Are Local Users and Groups Supported for CIFS/SMB in ONTAP?
Applies to
- ONTAP 9
- CIFS/SMB
Answer
- Local users and groups (LUG) is the ability to create user accounts that are local to a Vserver.
- Authentication and Authorization can be done by using the local users and groups, usually in extreme situations.
- LUG has been supported since Data ONTAP 8.2 and later.
- How to enable LUG in Data ONTAP 8.2+ and ONTAP 9?
- MAN: cifs users-and-groups
- Enabling or disabling local users and groups:
Cluster::>set advanced
Cluster::*>vserver cifs options modify -vserver vserver_name -is-local-users-and-groups-enabled true/false - Enabling or disabling local user authentication:
Cluster::*>vserver cifs options modify -vserver vserver_name -is-local-auth-enabled true/false
Additional Information
To create local user on SVM and local windows machine:
- - Enable cifs option -is-local-users-and-groups-enabled
vserver cifs options modify -vserver <vserver> -is-local-users-and-groups-enabled true
- - Create local-user acct, enable
cifs users-and-groups local-user create -user-name <Local-Windows-User> -is-account-disabled false -vserver <Vserver> -description "App Administrator"

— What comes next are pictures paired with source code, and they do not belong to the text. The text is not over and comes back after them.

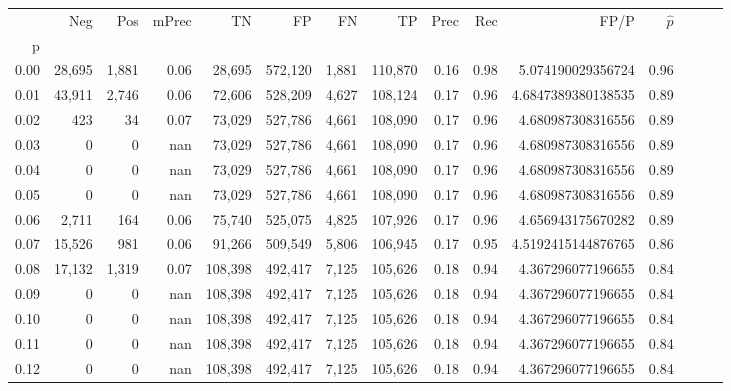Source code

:\begin{tabular}{rrrrrrrrrrrrrrr}
\toprule
{} &     Neg &    Pos & mPrec &       TN &       FP &       FN &       TP &  Prec &   Rec &                 FP/P & $\hat{p}$ \\
p    &         &        &       &          &          &          &          &       &       &                      &           \\
\midrule
0.00 &  28,695 &  1,881 &  0.06 &   28,695 &  572,120 &    1,881 &  110,870 &  0.16 &  0.98 &    5.074190029356724 &      0.96 \\
0.01 &  43,911 &  2,746 &  0.06 &   72,606 &  528,209 &    4,627 &  108,124 &  0.17 &  0.96 &   4.6847389380138535 &      0.89 \\
0.02 &     423 &     34 &  0.07 &   73,029 &  527,786 &    4,661 &  108,090 &  0.17 &  0.96 &    4.680987308316556 &      0.89 \\
0.03 &       0 &      0 &   nan &   73,029 &  527,786 &    4,661 &  108,090 &  0.17 &  0.96 &    4.680987308316556 &      0.89 \\
0.04 &       0 &      0 &   nan &   73,029 &  527,786 &    4,661 &  108,090 &  0.17 &  0.96 &    4.680987308316556 &      0.89 \\
0.05 &       0 &      0 &   nan &   73,029 &  527,786 &    4,661 &  108,090 &  0.17 &  0.96 &    4.680987308316556 &      0.89 \\
0.06 &   2,711 &    164 &  0.06 &   75,740 &  525,075 &    4,825 &  107,926 &  0.17 &  0.96 &    4.656943175670282 &      0.89 \\
0.07 &  15,526 &    981 &  0.06 &   91,266 &  509,549 &    5,806 &  106,945 &  0.17 &  0.95 &   4.5192415144876765 &      0.86 \\
0.08 &  17,132 &  1,319 &  0.07 &  108,398 &  492,417 &    7,125 &  105,626 &  0.18 &  0.94 &    4.367296077196655 &      0.84 \\
0.09 &       0 &      0 &   nan &  108,398 &  492,417 &    7,125 &  105,626 &  0.18 &  0.94 &    4.367296077196655 &      0.84 \\
0.10 &       0 &      0 &   nan &  108,398 &  492,417 &    7,125 &  105,626 &  0.18 &  0.94 &    4.367296077196655 &      0.84 \\
0.11 &       0 &      0 &   nan &  108,398 &  492,417 &    7,125 &  105,626 &  0.18 &  0.94 &    4.367296077196655 &      0.84 \\
0.12 &       0 &      0 &   nan &  108,398 &  492,417 &    7,125 &  105,626 &  0.18 &  0.94 &    4.367296077196655 &      0.84 \\

\end{tabular}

cifs users-and-groups local-user show -vserver <Vserver>
- Create access-control for share in question (will be prompted to create password...this password will be needed when creating the local account on Windows client).
vserver cifs share access-control create -share <Share_Name> -user-or-group <CIFS Server netBIOS name>\<Local-Windows-User> -vserver <Vserver> -user-group-type windows -permission full_Control
cifs share show -vserver <Vserver>
- Create local windows (matching user created on SVM) user w/ appropriate permissions to launch the service.